ギ・ナカ
若干十五、六歳で、各地の戦場を百以上も駈け廻ったジョルジュは当時あちこちの傭兵隊から長期契約を持ち掛けられていた。だが、一切を断り、フリーランスで戦い続けていた。
彼女が参加すると戦争が早く終わる。勢い、一ヶ月で三つ、四つの戦場に龍馬を馳せることも珍しくなかった。いや、それが通常ペースであった。最大で一ヶ月で十ヶ所の戦場を回った。彼女にとって戦場が娯楽であり、休日だった。どちらかと言えば、飢餓に近い。
「物足りない」
いつもそう想っていた。No satisfied.満たされぬ想い。
その頃、名を上げつつあった傭兵隊があった。ナーガ氏族の英雄ギ・ナカ、通称〝将軍〟が率いる隊だ。ギ・ナカは二メートルの強靭な筋骨の豪傑で、虎の眼と龍の叡智を持ち、常に機略奇襲を用い、奇抜な作戦を果敢に実行し、無双無敗であった。
大羚羊を用いて垂直の断崖を駈け下り、大軍勢の敵陣を背後から奇襲したり、バッファローの群れに燃える松明をくくりつけて狂奔させて敵を動揺させたり、ギ・ナカ自身が唐突に単身で百万の軍のど真ん中を突っ切ってみせるなど、常識を逸脱した戦術で敵の度肝を抜く。
異能の英雄であった。
ジョルジュはギ・ナカが契約した戦争にフリーランスとして参加した。
それは山岳地での戦闘。
将軍は縦横に躍動し、的確な指揮とその都度その都度、臨機応変変幻自在に意表を突く作戦で敵を翻弄し、味方の士気を上げる。
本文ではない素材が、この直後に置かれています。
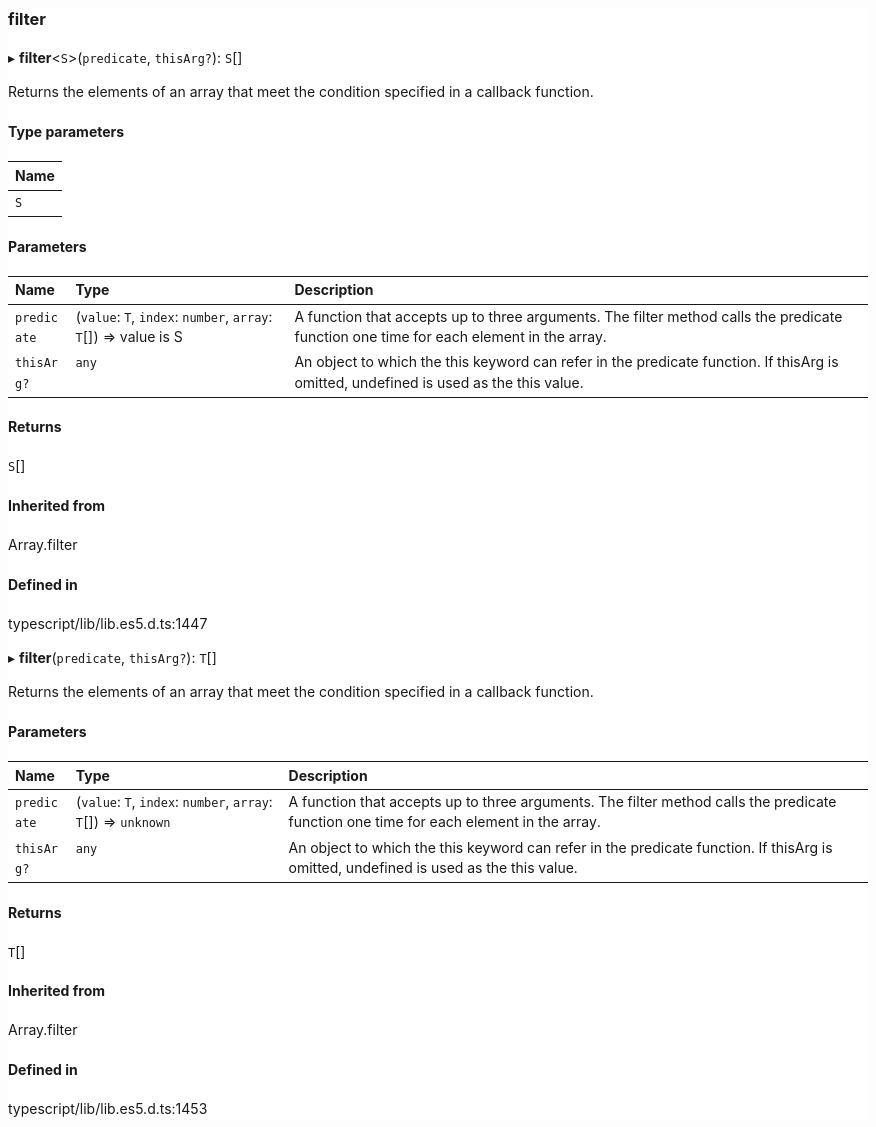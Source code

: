 ### filter

▸ **filter**<`S`\>(`predicate`, `thisArg?`): `S`[]

Returns the elements of an array that meet the condition specified in a callback function.

#### Type parameters

| Name |
| :------ |
| `S` |

#### Parameters

| Name | Type | Description |
| :------ | :------ | :------ |
| `predicate` | (`value`: `T`, `index`: `number`, `array`: `T`[]) => value is S | A function that accepts up to three arguments. The filter method calls the predicate function one time for each element in the array. |
| `thisArg?` | `any` | An object to which the this keyword can refer in the predicate function. If thisArg is omitted, undefined is used as the this value. |

#### Returns

`S`[]

#### Inherited from

Array.filter

#### Defined in

typescript/lib/lib.es5.d.ts:1447

▸ **filter**(`predicate`, `thisArg?`): `T`[]

Returns the elements of an array that meet the condition specified in a callback function.

#### Parameters

| Name | Type | Description |
| :------ | :------ | :------ |
| `predicate` | (`value`: `T`, `index`: `number`, `array`: `T`[]) => `unknown` | A function that accepts up to three arguments. The filter method calls the predicate function one time for each element in the array. |
| `thisArg?` | `any` | An object to which the this keyword can refer in the predicate function. If thisArg is omitted, undefined is used as the this value. |

#### Returns

`T`[]

#### Inherited from

Array.filter

#### Defined in

typescript/lib/lib.es5.d.ts:1453
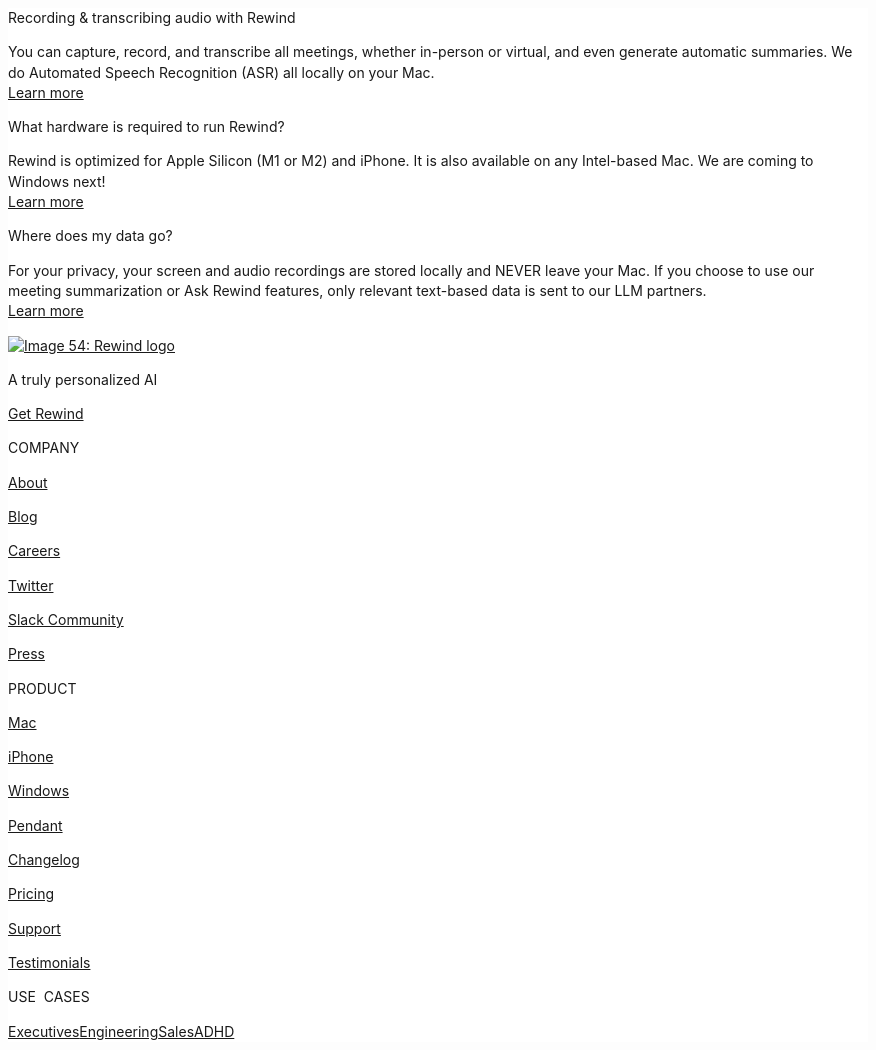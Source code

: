 Recording & transcribing audio with Rewind

You can capture, record, and transcribe all meetings, whether in-person or virtual, and even generate automatic summaries. We do Automated Speech Recognition (ASR) all locally on your Mac.  
[Learn more](https://help.rewind.ai/en/articles/6526620-recording-transcribing-audio-with-rewind)

What hardware is required to run Rewind?

Rewind is optimized for Apple Silicon (M1 or M2) and iPhone. It is also available on any Intel-based Mac. We are coming to Windows next!  
[Learn more](https://help.rewind.ai/en/articles/6705951-what-hardware-is-required-to-run-rewind)

Where does my data go?

For your privacy, your screen and audio recordings are stored locally and NEVER leave your Mac. If you choose to use our meeting summarization or Ask Rewind features, only relevant text-based data is sent to our LLM partners.  
[Learn more](https://help.rewind.ai/en/articles/6526621-who-has-access-to-my-data)

[![Image 54: Rewind logo](https://cdn.prod.website-files.com/635dda7647d1612d7d877c36/64bdc6b6f1a71b415d71679f_rewind-footer-logo.png)](https://rewind.ai/)

A truly personalized AI

[Get Rewind](https://www.rewind.ai/#)

COMPANY

[About](https://www.rewind.ai/about)

[Blog](https://www.rewind.ai/blog)

[Careers](https://www.rewind.ai/careers)

[Twitter](https://twitter.com/RewindAI)

[Slack Community](https://rewind.ai/community)

[Press](mailto:press@rewind.ai)

PRODUCT

[Mac](https://www.rewind.ai/install)

[iPhone](https://apps.apple.com/us/app/rewind-truly-personalized-ai/id6449795815)

[Windows](https://www.rewind.ai/windows)

[Pendant](https://www.rewind.ai/pendant-disabled)

[Changelog](https://www.rewind.ai/changelog)

[Pricing](https://www.rewind.ai/pricing)

[Support](http://help.rewind.ai/)

[Testimonials](https://twitter.com/RewindAI/timelines/1603483782039887878)

USE  CASES

[Executives](https://www.rewind.ai/use-case/executives)[Engineering](https://www.rewind.ai/use-case/engineering)[Sales](https://www.rewind.ai/use-case/sales)[ADHD](https://www.rewind.ai/use-case/adhd)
将軍ギ・ナカの才は自ら最強の英雄であり、先陣を切りって「我とともに死ね」と鼓舞して、兵士たちを死を恐れぬ無敵の鬼神にしてしまうことであった。
「なかなかの漢ぶり」
そう言って、ジョルジュは契約を決意した。
祝勝の夜、報酬を金貨で配り終え、山岳で篝火の酒盛りとなった。ジョルジュはこの頃はまだ酒を飲まなかったが、獣脂滴る炙り肉をかぶりと喰らいついて齧り、引き千切り裂く。
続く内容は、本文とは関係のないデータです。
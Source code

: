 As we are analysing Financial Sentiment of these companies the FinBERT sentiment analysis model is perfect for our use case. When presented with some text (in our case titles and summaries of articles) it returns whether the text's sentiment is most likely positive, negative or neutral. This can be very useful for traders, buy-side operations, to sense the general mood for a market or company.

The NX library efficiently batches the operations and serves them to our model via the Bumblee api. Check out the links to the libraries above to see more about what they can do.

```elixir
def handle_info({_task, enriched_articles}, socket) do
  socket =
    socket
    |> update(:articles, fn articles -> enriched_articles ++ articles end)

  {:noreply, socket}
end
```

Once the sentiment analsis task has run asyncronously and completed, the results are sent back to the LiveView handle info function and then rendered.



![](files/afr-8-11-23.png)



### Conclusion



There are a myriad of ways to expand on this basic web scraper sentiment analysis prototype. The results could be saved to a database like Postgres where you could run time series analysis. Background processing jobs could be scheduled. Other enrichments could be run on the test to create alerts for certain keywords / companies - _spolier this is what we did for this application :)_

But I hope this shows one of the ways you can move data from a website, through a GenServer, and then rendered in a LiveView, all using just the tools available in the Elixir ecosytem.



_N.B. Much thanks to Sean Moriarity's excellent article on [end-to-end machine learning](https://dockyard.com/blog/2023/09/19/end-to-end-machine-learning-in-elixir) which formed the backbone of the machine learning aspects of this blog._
宴が夜半を過ぎ、ほとんどが眠り始めた。ジョルジュもうとうとして眠り始めたが、気配を感じて抜剣しながら立ち上がる。
ギ・ナカがいた。夜這いだ。
ジョルジュは歯噛みしたが、剣を収めた。
「気に食わない」
ギ・ナカは面白がっている表情。
「やはり処女か」
「気色悪い。所詮、男ごときにはわからぬか。女と惟われるが超不快」
暫時睨み合っていた。緊迫の間。ギ・ナカはジョルジュの双眸の炎を認めて微笑し、
「ふふ、まあ、いいだろう。今日は」
ギ・ナカには愛妾がいた。愛人も何人かいる。
その夜は愛人の許へ行った。獣のような歓喜の唸り叫びが一晩中続いた。
ジョルジュは眠れぬ夜を過ごした。
愛妾も武人で、ギ・ナカと常に馬をならべて戦っていた。武将の娘で、名をエリアーナと云った。剛腕強力で三叉戟を以て暴れ、強きことこの上ない。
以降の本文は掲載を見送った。